In your copy, reproduce the entries exactly as they are, minus the images.

DATA SECTION section start

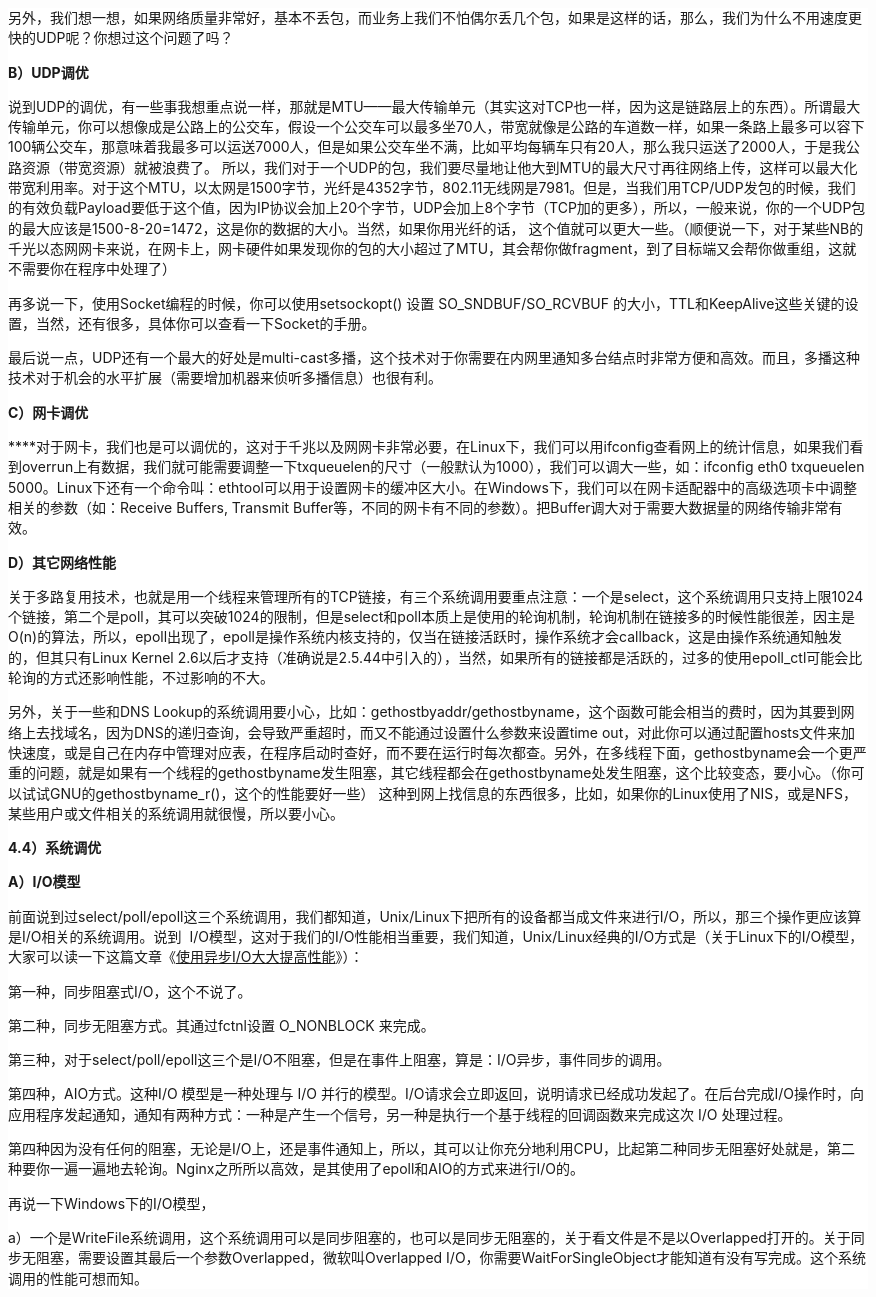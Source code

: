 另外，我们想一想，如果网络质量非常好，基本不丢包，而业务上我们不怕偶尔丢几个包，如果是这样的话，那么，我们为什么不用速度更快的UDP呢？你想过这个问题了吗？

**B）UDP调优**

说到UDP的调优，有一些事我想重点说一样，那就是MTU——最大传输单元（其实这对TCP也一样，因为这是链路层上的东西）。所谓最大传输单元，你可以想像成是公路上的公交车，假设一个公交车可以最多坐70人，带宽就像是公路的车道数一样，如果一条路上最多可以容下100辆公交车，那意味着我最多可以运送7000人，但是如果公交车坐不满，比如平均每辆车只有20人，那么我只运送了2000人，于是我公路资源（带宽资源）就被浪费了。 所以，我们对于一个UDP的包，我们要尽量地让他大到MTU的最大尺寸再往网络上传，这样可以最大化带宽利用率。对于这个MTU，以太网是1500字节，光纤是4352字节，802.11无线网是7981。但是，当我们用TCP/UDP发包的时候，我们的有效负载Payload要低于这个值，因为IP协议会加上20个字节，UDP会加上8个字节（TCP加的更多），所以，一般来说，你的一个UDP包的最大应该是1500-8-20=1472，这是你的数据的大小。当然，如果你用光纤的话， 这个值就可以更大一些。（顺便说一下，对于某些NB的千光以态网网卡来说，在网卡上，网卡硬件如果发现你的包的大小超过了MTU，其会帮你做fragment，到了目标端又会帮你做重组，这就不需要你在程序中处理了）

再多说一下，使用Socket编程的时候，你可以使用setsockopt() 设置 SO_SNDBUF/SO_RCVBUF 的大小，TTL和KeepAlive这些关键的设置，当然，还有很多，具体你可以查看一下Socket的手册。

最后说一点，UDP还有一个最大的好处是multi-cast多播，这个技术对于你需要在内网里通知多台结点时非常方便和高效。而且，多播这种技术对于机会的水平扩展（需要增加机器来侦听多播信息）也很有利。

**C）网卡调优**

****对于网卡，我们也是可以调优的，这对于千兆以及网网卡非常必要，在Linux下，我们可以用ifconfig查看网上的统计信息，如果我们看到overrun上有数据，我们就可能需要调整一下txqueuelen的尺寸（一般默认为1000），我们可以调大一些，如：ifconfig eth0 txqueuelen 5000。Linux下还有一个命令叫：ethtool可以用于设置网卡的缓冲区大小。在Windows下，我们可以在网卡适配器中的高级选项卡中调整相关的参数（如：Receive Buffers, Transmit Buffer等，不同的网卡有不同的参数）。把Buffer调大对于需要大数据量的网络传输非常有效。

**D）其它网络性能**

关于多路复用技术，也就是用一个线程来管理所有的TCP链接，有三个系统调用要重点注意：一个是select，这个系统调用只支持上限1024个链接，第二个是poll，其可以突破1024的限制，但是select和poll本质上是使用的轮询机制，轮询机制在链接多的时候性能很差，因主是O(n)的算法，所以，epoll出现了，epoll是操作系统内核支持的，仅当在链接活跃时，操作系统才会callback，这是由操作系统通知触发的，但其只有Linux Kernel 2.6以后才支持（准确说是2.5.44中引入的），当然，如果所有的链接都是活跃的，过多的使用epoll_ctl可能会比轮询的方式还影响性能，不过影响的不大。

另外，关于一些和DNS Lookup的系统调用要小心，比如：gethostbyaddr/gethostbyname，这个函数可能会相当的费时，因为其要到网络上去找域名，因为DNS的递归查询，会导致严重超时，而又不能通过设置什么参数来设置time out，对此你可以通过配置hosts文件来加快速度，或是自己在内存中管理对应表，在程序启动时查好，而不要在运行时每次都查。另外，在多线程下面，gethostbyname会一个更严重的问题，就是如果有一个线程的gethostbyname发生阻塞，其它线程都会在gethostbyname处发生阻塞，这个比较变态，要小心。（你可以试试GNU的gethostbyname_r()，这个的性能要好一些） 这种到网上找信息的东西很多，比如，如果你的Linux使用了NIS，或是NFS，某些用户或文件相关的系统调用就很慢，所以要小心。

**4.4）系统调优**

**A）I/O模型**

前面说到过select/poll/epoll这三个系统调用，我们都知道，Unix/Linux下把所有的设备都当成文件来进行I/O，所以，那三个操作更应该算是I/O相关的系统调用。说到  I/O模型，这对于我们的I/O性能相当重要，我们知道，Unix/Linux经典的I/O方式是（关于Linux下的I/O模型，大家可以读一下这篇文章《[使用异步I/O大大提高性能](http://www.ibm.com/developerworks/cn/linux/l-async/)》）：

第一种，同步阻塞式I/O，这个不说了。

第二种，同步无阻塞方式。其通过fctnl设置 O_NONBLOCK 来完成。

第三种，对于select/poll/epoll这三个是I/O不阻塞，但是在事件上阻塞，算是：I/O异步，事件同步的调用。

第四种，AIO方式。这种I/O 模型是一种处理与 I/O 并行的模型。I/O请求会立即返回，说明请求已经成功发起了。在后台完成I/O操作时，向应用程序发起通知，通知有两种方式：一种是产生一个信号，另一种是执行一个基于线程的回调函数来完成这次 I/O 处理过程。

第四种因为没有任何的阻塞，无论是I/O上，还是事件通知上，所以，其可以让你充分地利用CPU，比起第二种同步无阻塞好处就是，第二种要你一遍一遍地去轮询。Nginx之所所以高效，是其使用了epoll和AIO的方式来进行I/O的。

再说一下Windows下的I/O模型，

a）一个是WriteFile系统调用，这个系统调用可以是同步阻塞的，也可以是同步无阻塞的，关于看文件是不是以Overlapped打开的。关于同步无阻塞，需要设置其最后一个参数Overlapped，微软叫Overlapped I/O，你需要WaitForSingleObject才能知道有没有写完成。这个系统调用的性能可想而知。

DATA SECTION section end

> **EXERCISE RESULT**
Source code

: 另外，我们想一想，如果网络质量非常好，基本不丢包，而业务上我们不怕偶尔丢几个包，如果是这样的话，那么，我们为什么不用速度更快的UDP呢？你想过这个问题了吗？

**B）UDP调优**

说到UDP的调优，有一些事我想重点说一样，那就是MTU——最大传输单元（其实这对TCP也一样，因为这是链路层上的东西）。所谓最大传输单元，你可以想像成是公路上的公交车，假设一个公交车可以最多坐70人，带宽就像是公路的车道数一样，如果一条路上最多可以容下100辆公交车，那意味着我最多可以运送7000人，但是如果公交车坐不满，比如平均每辆车只有20人，那么我只运送了2000人，于是我公路资源（带宽资源）就被浪费了。 所以，我们对于一个UDP的包，我们要尽量地让他大到MTU的最大尺寸再往网络上传，这样可以最大化带宽利用率。对于这个MTU，以太网是1500字节，光纤是4352字节，802.11无线网是7981。但是，当我们用TCP/UDP发包的时候，我们的有效负载Payload要低于这个值，因为IP协议会加上20个字节，UDP会加上8个字节（TCP加的更多），所以，一般来说，你的一个UDP包的最大应该是1500-8-20=1472，这是你的数据的大小。当然，如果你用光纤的话， 这个值就可以更大一些。（顺便说一下，对于某些NB的千光以态网网卡来说，在网卡上，网卡硬件如果发现你的包的大小超过了MTU，其会帮你做fragment，到了目标端又会帮你做重组，这就不需要你在程序中处理了）

再多说一下，使用Socket编程的时候，你可以使用setsockopt() 设置 SO_SNDBUF/SO_RCVBUF 的大小，TTL和KeepAlive这些关键的设置，当然，还有很多，具体你可以查看一下Socket的手册。

最后说一点，UDP还有一个最大的好处是multi-cast多播，这个技术对于你需要在内网里通知多台结点时非常方便和高效。而且，多播这种技术对于机会的水平扩展（需要增加机器来侦听多播信息）也很有利。

**C）网卡调优**

****对于网卡，我们也是可以调优的，这对于千兆以及网网卡非常必要，在Linux下，我们可以用ifconfig查看网上的统计信息，如果我们看到overrun上有数据，我们就可能需要调整一下txqueuelen的尺寸（一般默认为1000），我们可以调大一些，如：ifconfig eth0 txqueuelen 5000。Linux下还有一个命令叫：ethtool可以用于设置网卡的缓冲区大小。在Windows下，我们可以在网卡适配器中的高级选项卡中调整相关的参数（如：Receive Buffers, Transmit Buffer等，不同的网卡有不同的参数）。把Buffer调大对于需要大数据量的网络传输非常有效。

**D）其它网络性能**

关于多路复用技术，也就是用一个线程来管理所有的TCP链接，有三个系统调用要重点注意：一个是select，这个系统调用只支持上限1024个链接，第二个是poll，其可以突破1024的限制，但是select和poll本质上是使用的轮询机制，轮询机制在链接多的时候性能很差，因主是O(n)的算法，所以，epoll出现了，epoll是操作系统内核支持的，仅当在链接活跃时，操作系统才会callback，这是由操作系统通知触发的，但其只有Linux Kernel 2.6以后才支持（准确说是2.5.44中引入的），当然，如果所有的链接都是活跃的，过多的使用epoll_ctl可能会比轮询的方式还影响性能，不过影响的不大。

另外，关于一些和DNS Lookup的系统调用要小心，比如：gethostbyaddr/gethostbyname，这个函数可能会相当的费时，因为其要到网络上去找域名，因为DNS的递归查询，会导致严重超时，而又不能通过设置什么参数来设置time out，对此你可以通过配置hosts文件来加快速度，或是自己在内存中管理对应表，在程序启动时查好，而不要在运行时每次都查。另外，在多线程下面，gethostbyname会一个更严重的问题，就是如果有一个线程的gethostbyname发生阻塞，其它线程都会在gethostbyname处发生阻塞，这个比较变态，要小心。（你可以试试GNU的gethostbyname_r()，这个的性能要好一些） 这种到网上找信息的东西很多，比如，如果你的Linux使用了NIS，或是NFS，某些用户或文件相关的系统调用就很慢，所以要小心。

**4.4）系统调优**

**A）I/O模型**

前面说到过select/poll/epoll这三个系统调用，我们都知道，Unix/Linux下把所有的设备都当成文件来进行I/O，所以，那三个操作更应该算是I/O相关的系统调用。说到  I/O模型，这对于我们的I/O性能相当重要，我们知道，Unix/Linux经典的I/O方式是（关于Linux下的I/O模型，大家可以读一下这篇文章《[使用异步I/O大大提高性能](http://www.ibm.com/developerworks/cn/linux/l-async/)》）：

第一种，同步阻塞式I/O，这个不说了。

第二种，同步无阻塞方式。其通过fctnl设置 O_NONBLOCK 来完成。

第三种，对于select/poll/epoll这三个是I/O不阻塞，但是在事件上阻塞，算是：I/O异步，事件同步的调用。

第四种，AIO方式。这种I/O 模型是一种处理与 I/O 并行的模型。I/O请求会立即返回，说明请求已经成功发起了。在后台完成I/O操作时，向应用程序发起通知，通知有两种方式：一种是产生一个信号，另一种是执行一个基于线程的回调函数来完成这次 I/O 处理过程。

第四种因为没有任何的阻塞，无论是I/O上，还是事件通知上，所以，其可以让你充分地利用CPU，比起第二种同步无阻塞好处就是，第二种要你一遍一遍地去轮询。Nginx之所所以高效，是其使用了epoll和AIO的方式来进行I/O的。

再说一下Windows下的I/O模型，

a）一个是WriteFile系统调用，这个系统调用可以是同步阻塞的，也可以是同步无阻塞的，关于看文件是不是以Overlapped打开的。关于同步无阻塞，需要设置其最后一个参数Overlapped，微软叫Overlapped I/O，你需要WaitForSingleObject才能知道有没有写完成。这个系统调用的性能可想而知。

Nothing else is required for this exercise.